» **Assigned task**
When you copy the data, keep every word exactly as it is and leave the pictures out.

» **Record excerpts**
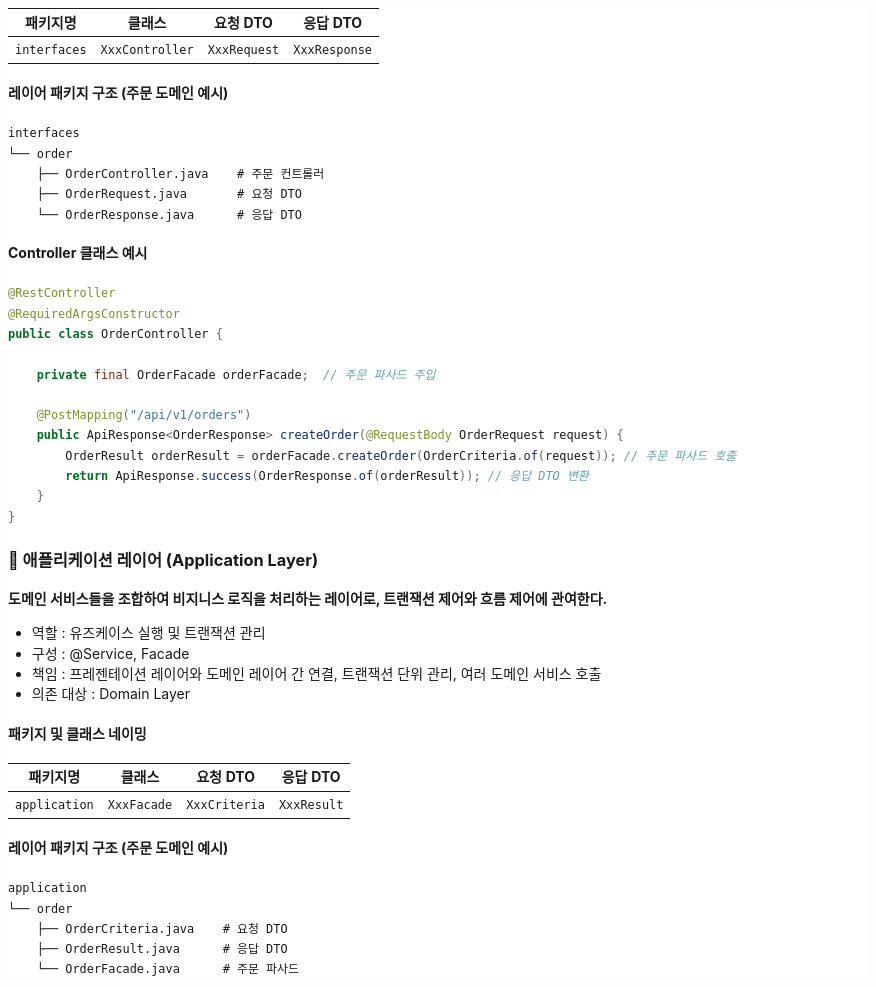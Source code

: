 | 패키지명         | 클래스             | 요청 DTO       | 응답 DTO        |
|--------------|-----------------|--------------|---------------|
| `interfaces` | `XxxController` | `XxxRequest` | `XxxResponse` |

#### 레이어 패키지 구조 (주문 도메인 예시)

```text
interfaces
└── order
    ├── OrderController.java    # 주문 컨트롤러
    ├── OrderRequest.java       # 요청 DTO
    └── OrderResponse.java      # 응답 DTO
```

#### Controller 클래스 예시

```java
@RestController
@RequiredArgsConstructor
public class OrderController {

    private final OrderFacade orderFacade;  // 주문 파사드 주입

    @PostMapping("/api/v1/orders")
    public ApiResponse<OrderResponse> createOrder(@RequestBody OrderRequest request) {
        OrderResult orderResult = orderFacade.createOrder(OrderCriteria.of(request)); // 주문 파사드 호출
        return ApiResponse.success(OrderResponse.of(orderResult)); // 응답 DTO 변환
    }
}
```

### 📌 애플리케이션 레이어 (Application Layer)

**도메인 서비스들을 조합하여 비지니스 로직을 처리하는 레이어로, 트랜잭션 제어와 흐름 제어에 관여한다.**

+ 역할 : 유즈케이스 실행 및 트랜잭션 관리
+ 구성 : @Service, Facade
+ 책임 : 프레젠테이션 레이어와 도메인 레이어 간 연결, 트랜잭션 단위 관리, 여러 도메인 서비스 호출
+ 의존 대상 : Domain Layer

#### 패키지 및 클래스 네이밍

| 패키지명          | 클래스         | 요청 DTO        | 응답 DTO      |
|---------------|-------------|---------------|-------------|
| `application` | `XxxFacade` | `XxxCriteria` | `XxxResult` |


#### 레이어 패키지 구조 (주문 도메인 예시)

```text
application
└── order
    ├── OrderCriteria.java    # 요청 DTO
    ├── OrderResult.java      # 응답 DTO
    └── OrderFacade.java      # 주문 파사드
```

» **Exercise response**
Source code

: | 패키지명         | 클래스             | 요청 DTO       | 응답 DTO        |
|--------------|-----------------|--------------|---------------|
| `interfaces` | `XxxController` | `XxxRequest` | `XxxResponse` |

#### 레이어 패키지 구조 (주문 도메인 예시)

```text
interfaces
└── order
    ├── OrderController.java    # 주문 컨트롤러
    ├── OrderRequest.java       # 요청 DTO
    └── OrderResponse.java      # 응답 DTO
```

#### Controller 클래스 예시

```java
@RestController
@RequiredArgsConstructor
public class OrderController {

    private final OrderFacade orderFacade;  // 주문 파사드 주입

    @PostMapping("/api/v1/orders")
    public ApiResponse<OrderResponse> createOrder(@RequestBody OrderRequest request) {
        OrderResult orderResult = orderFacade.createOrder(OrderCriteria.of(request)); // 주문 파사드 호출
        return ApiResponse.success(OrderResponse.of(orderResult)); // 응답 DTO 변환
    }
}
```

### 📌 애플리케이션 레이어 (Application Layer)

**도메인 서비스들을 조합하여 비지니스 로직을 처리하는 레이어로, 트랜잭션 제어와 흐름 제어에 관여한다.**

+ 역할 : 유즈케이스 실행 및 트랜잭션 관리
+ 구성 : @Service, Facade
+ 책임 : 프레젠테이션 레이어와 도메인 레이어 간 연결, 트랜잭션 단위 관리, 여러 도메인 서비스 호출
+ 의존 대상 : Domain Layer

#### 패키지 및 클래스 네이밍

| 패키지명          | 클래스         | 요청 DTO        | 응답 DTO      |
|---------------|-------------|---------------|-------------|
| `application` | `XxxFacade` | `XxxCriteria` | `XxxResult` |


#### 레이어 패키지 구조 (주문 도메인 예시)

```text
application
└── order
    ├── OrderCriteria.java    # 요청 DTO
    ├── OrderResult.java      # 응답 DTO
    └── OrderFacade.java      # 주문 파사드
```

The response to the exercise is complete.